Historical Ink: Exploring Large Language Models for Irony Detection in 19th-Century Spanish
Kevin Cohen, Laura Manrique-Gómez, Rubén Manrique
TL;DR
The paper tackles irony detection in 19th-century Spanish-language journalism by building a historical sentiment-irony dataset (LatamXIX) and evaluating two data-centric strategies with BERT-based models and GPT-4o. It first tests emotion/context-focused text enhancement and then a semi-automatic annotation workflow to augment data, finding that enhancement alone offers limited gains while augmentation improves ironical content detection and balances class distribution.
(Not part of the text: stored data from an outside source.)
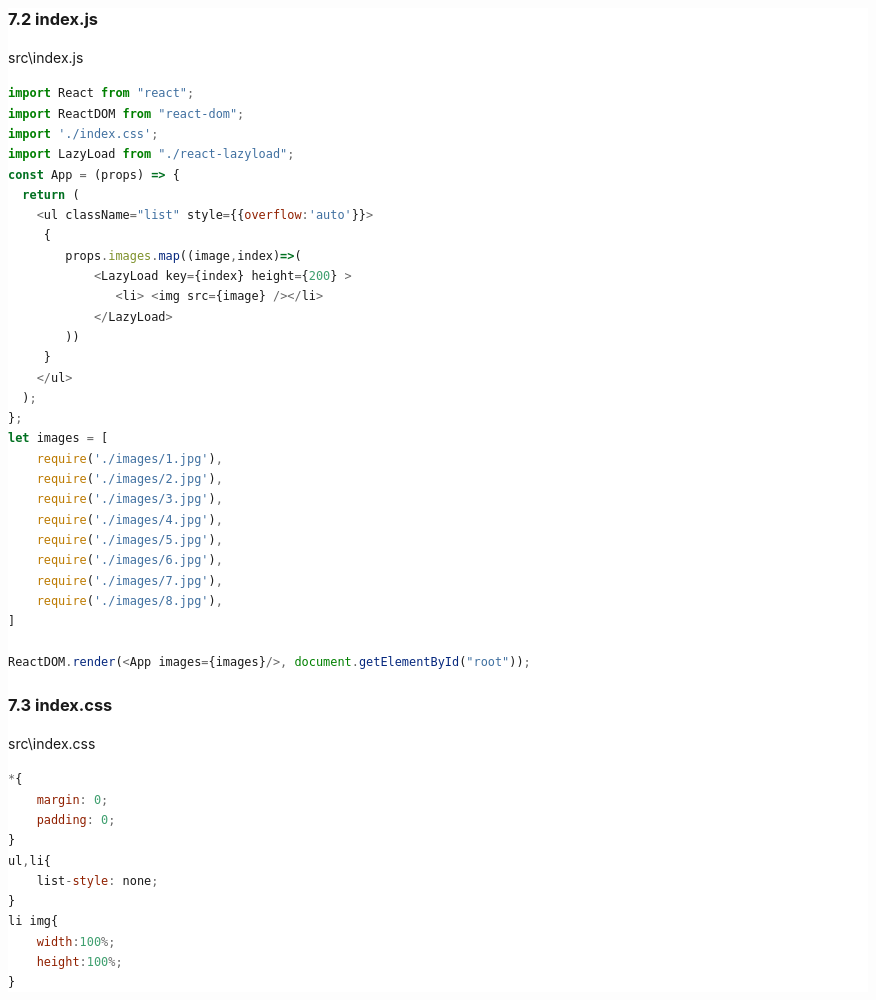  ### 7.2 index.js 

src\\index.js

```javascript
import React from "react";
import ReactDOM from "react-dom";
import './index.css';
import LazyLoad from "./react-lazyload";
const App = (props) => {
  return (
    <ul className="list" style={{overflow:'auto'}}>
     {
        props.images.map((image,index)=>(
            <LazyLoad key={index} height={200} >
               <li> <img src={image} /></li>
            </LazyLoad>
        ))
     }
    </ul>
  );
};
let images = [
    require('./images/1.jpg'),
    require('./images/2.jpg'),
    require('./images/3.jpg'),
    require('./images/4.jpg'),
    require('./images/5.jpg'),
    require('./images/6.jpg'),
    require('./images/7.jpg'),
    require('./images/8.jpg'),
]

ReactDOM.render(<App images={images}/>, document.getElementById("root"));
```

 ### 7.3 index.css 

src\\index.css

```javascript
*{
    margin: 0;
    padding: 0;
}
ul,li{
    list-style: none;
}
li img{
    width:100%;
    height:100%;
}
```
The study introduces a sizable historical dataset and a human-in-the-loop annotation method, demonstrating how domain context and expert verification can substantially improve model performance for complex figurative language. This work advances historical NLP and sentiment analysis by提供ing a scalable, hybrid approach that combines LLM capabilities with human expertise to better capture irony in culturally rich, historical corpora.
Abstract
This study explores the use of large language models (LLMs) to enhance datasets and improve irony detection in 19th-century Latin American newspapers. Two strategies were employed to evaluate the efficacy of BERT and GPT-4o models in capturing the subtle nuances nature of irony, through both multi-class and binary classification tasks. First, we implemented dataset enhancements focused on enriching emotional and contextual cues; however, these showed limited impact on historical language analysis. The second strategy, a semi-automated annotation process, effectively addressed class imbalance and augmented the dataset with high-quality annotations. Despite the challenges posed by the complexity of irony, this work contributes to the advancement of sentiment analysis through two key contributions: introducing a new historical Spanish dataset tagged for sentiment analysis and irony detection, and proposing a semi-automated annotation methodology where human expertise is crucial for refining LLMs results, enriched by incorporating historical and cultural contexts as core features.